Главная идея этого эксперимента заключается в следующем: у человека не может быть одного определенного мнения по какой-либо теме. Чтобы иметь хотя бы одно убеждение, нужно быть в курсе хотя бы нескольких точек зрения. Вновь приведу наглядный пример: диалог с моим другом Клетусом.
Клетус. Я боюсь медведей.
Я. Почему? Потому что у них такой густой мех?
Клетус. Ого, я не знал, что у них есть мех.
Я. Потому что они одни из крупнейших животных?
Клетус. Они большие? Я даже не знал, что они животные, честно говоря.
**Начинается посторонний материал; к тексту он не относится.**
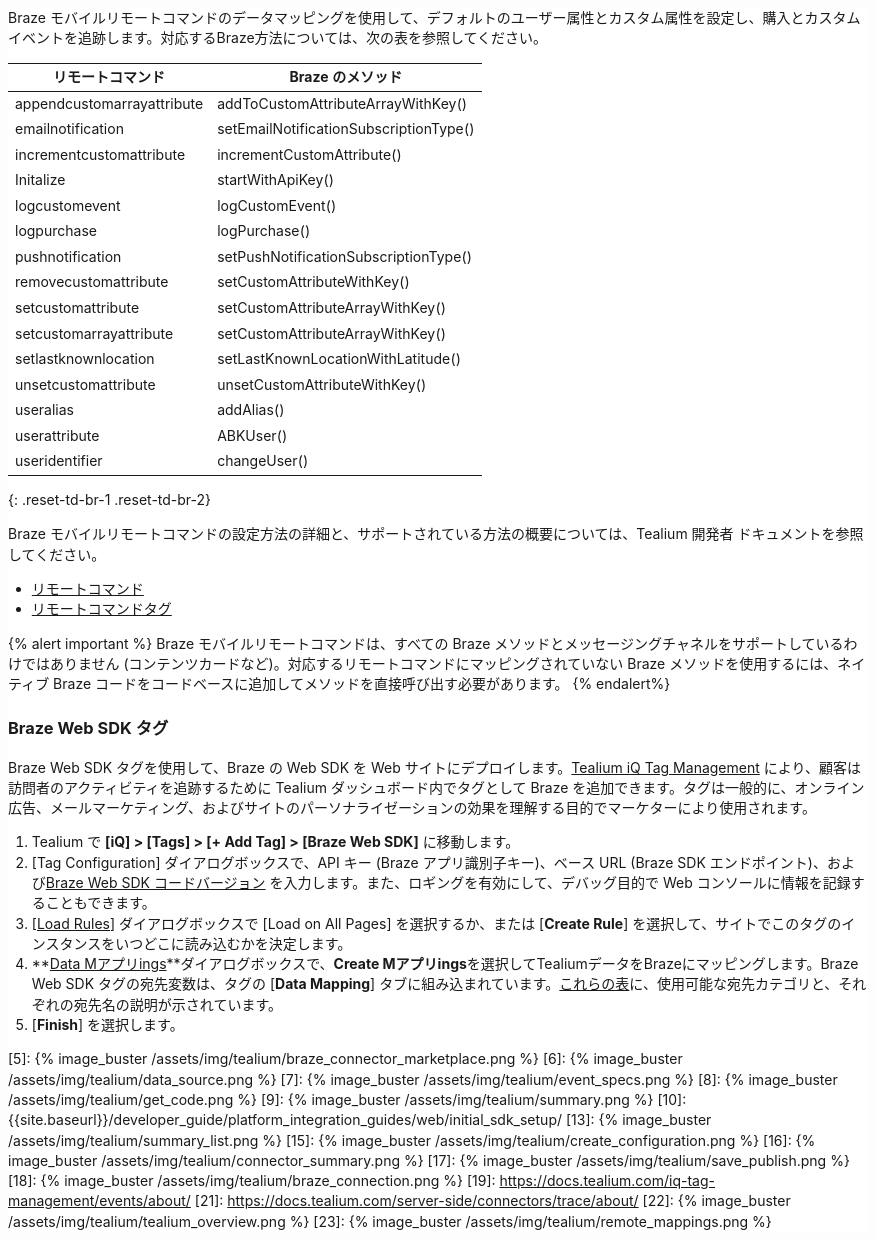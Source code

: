 Braze モバイルリモートコマンドのデータマッピングを使用して、デフォルトのユーザー属性とカスタム属性を設定し、購入とカスタムイベントを追跡します。対応するBraze方法については、次の表を参照してください。

| リモートコマンド | Braze のメソッド |
| -------------- | ------------ |
| appendcustomarrayattribute | addToCustomAttributeArrayWithKey()|
| emailnotification | setEmailNotificationSubscriptionType() |
| incrementcustomattribute | incrementCustomAttribute() |
| Initalize | startWithApiKey() |
| logcustomevent | logCustomEvent() |
| logpurchase | logPurchase() |
| pushnotification | setPushNotificationSubscriptionType() |
| removecustomattribute | setCustomAttributeWithKey() |
| setcustomattribute | setCustomAttributeArrayWithKey() |
| setcustomarrayattribute | setCustomAttributeArrayWithKey() |
| setlastknownlocation | setLastKnownLocationWithLatitude() |
| unsetcustomattribute | unsetCustomAttributeWithKey() |
| useralias | addAlias() |
| userattribute | ABKUser() |
| useridentifier | changeUser() |
{: .reset-td-br-1 .reset-td-br-2}

Braze モバイルリモートコマンドの設定方法の詳細と、サポートされている方法の概要については、Tealium 開発者 ドキュメントを参照してください。
- [リモートコマンド](https://docs.tealium.com/platforms/remote-commands/integrations/braze/#json-template)
- [リモートコマンドタグ](https://docs.tealium.com/client-side-tags/braze-mobile-remote-command-tag/)

{% alert important %}
Braze モバイルリモートコマンドは、すべての Braze メソッドとメッセージングチャネルをサポートしているわけではありません (コンテンツカードなど)。対応するリモートコマンドにマッピングされていない Braze メソッドを使用するには、ネイティブ Braze コードをコードベースに追加してメソッドを直接呼び出す必要があります。
{% endalert%}

### Braze Web SDK タグ

Braze Web SDK タグを使用して、Braze の Web SDK を Web サイトにデプロイします。[Tealium iQ Tag Management](https://docs.tealium.com/client-side-tags/braze-web-sdk-tag/) により、顧客は訪問者のアクティビティを追跡するために Tealium ダッシュボード内でタグとして Braze を追加できます。タグは一般的に、オンライン広告、メールマーケティング、およびサイトのパーソナライゼーションの効果を理解する目的でマーケターにより使用されます。

1. Tealium で **\[iQ] > \[Tags] > \[+ Add Tag] > \[Braze Web SDK]** に移動します。
2. \[Tag Configuration] ダイアログボックスで、API キー (Braze アプリ識別子キー)、ベース URL (Braze SDK エンドポイント)、および[Braze Web SDK コードバージョン](https://github.com/braze-inc/braze-web-sdk/blob/master/CHANGELOG.md) を入力します。また、ロギングを有効にして、デバッグ目的で Web コンソールに情報を記録することもできます。
3. \[[Load Rules](https://docs.tealium.com/iq-tag-management/load-rules/about/)] ダイアログボックスで \[Load on All Pages] を選択するか、または \[**Create Rule**] を選択して、サイトでこのタグのインスタンスをいつどこに読み込むかを決定します。
4. **[Data Mアプリings](https://docs.tealium.com/iq-tag-management/data-mappings/about/)**ダイアログボックスで、**Create Mアプリings**を選択してTealiumデータをBrazeにマッピングします。Braze Web SDK タグの宛先変数は、タグの \[**Data Mapping**] タブに組み込まれています。[これらの表](https://docs.tealium.com/client-side-tags/braze-web-sdk-tag/)に、使用可能な宛先カテゴリと、それぞれの宛先名の説明が示されています。
5. \[**Finish**] を選択します。


[1]: {{site.baseurl}}/developer_guide/platform_integration_guides/swift/initial_sdk_setup/
[2]: {{site.baseurl}}/developer_guide/platform_integration_guides/android/initial_sdk_setup/android_sdk_integration/
[5]: {% image_buster /assets/img/tealium/braze_connector_marketplace.png %}
[6]: {% image_buster /assets/img/tealium/data_source.png %}
[7]: {% image_buster /assets/img/tealium/event_specs.png %}
[8]: {% image_buster /assets/img/tealium/get_code.png %}
[9]: {% image_buster /assets/img/tealium/summary.png %}
[10]: {{site.baseurl}}/developer_guide/platform_integration_guides/web/initial_sdk_setup/
[13]: {% image_buster /assets/img/tealium/summary_list.png %}
[15]: {% image_buster /assets/img/tealium/create_configuration.png %}
[16]: {% image_buster /assets/img/tealium/connector_summary.png %}
[17]: {% image_buster /assets/img/tealium/save_publish.png %}
[18]: {% image_buster /assets/img/tealium/braze_connection.png %}
[19]: https://docs.tealium.com/iq-tag-management/events/about/
[21]: https://docs.tealium.com/server-side/connectors/trace/about/
[22]: {% image_buster /assets/img/tealium/tealium_overview.png %}
[23]: {% image_buster /assets/img/tealium/remote_mappings.png %}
Я. Но ты хотя бы в курсе, что это живые существа, обитающие в физическом мире?
Клетус. Ого, век живи, век учись.
Я. Ты боишься их из-за того, что они похожи на птиц?
Клетус. Ого, правда похожи?
Я. Нет, конечно! Ты вообще хоть раз видел медведя[12]?
Клетус. Нет… Как они выглядят?
Я. Да хватит! Что ты вообще знаешь о медведях?
Клетус. Что они страшные…
Я. А помимо?
Клетус. Ничего…
К этому моменту мы как минимум начинаем подозревать, что Клетус когда-то услышал от кого-то, что медведи страшные, но понятия не имеет, что это вообще значит. Очевидно, что он на самом деле не боится медведей, потому что даже не знает, что такое медведь. Чтобы приписать Клетусу страх медведей, мне (независимо от того, считаю ли я их пугающими или нет) нужно подтверждение того, что Клетус знаком с концептами «медведь» и «страх». Чтобы увериться в том, что Клетус знаком с концептом медведя, мне нужно приписать ему определенные убеждения о медведях, в которые верю я сам (например, что это животные, не похожие на птиц). Если Клетус не разделяет эти убеждения, то мы вообще не сможем понять, что же он подразумевает под словом «медведь», если оно вообще для него что-то значит.
Я твердо уверен: оснований приписывать Клетусу суждение «медведи страшные», у нас не больше, чем, к примеру, суждение «камни страшные». Идея, что убеждения одного человека придают смысл словам другого – еще одно изобретение холизма, в данном случае концептуального. Что это такое – узнайте у Селларса, Дэвидсона или Куайна. Даже если бы Клетус имел в виду концепт страха и высказал бы при этом максимально общую мысль вроде «Медведи – скорее нечто, чем ничто», самое большее, что мы могли бы ему приписать, – убеждение в том, что существует нечто страшное, а не в том, что страшны именно (большие и мохнатые) медведи.
Итак, подведем итоги. Допустим, я утверждаю, что у кого-то много ложных убеждений. Теперь я должен показать, что в каждом ложном убеждении, которое я хочу приписать человеку, содержатся некоторые понятия. Значит, я должен приписать еще человеку какие-то убеждения в связи с содержанием этих понятий, которые сам считаю истинными (например, что среди существующих вещей есть страшные). Следовательно, каждое ложное убеждение, приписываемое мной человеку (например, Гомеру), я должен связать с несколькими истинными убеждениями этого человека. Если каждое ложное убеждение Гомера связать с несколькими истинными, я не смогу сказать, что все убеждения человека неверны – у него есть набор истинных убеждений. Идея, что чьи-то убеждения всецело ложны, остается непротиворечивой только в том случае, если мы не обращаем внимания на все те истинные убеждения, которые приписываем личности.
Достаточно ли этих аргументов, чтобы доказать, что Возможность Матрицы – на самом деле Невозможность? Боюсь, нет. Даже если бы злобные компьютеры Матрицы не смогли сделать ложными все ваши убеждения (и в этом случае их нельзя было бы вообще именовать убеждениями), значительная или большая часть убеждений могла бы быть ложной, если бы вы пребывали в Матрице. Таким образом, нам придется признать Возможность Матрицы. Мы все-таки можем находиться в Матрице, и масса наших убеждений может быть ложной, даже если некоторые из них оказываются истинными.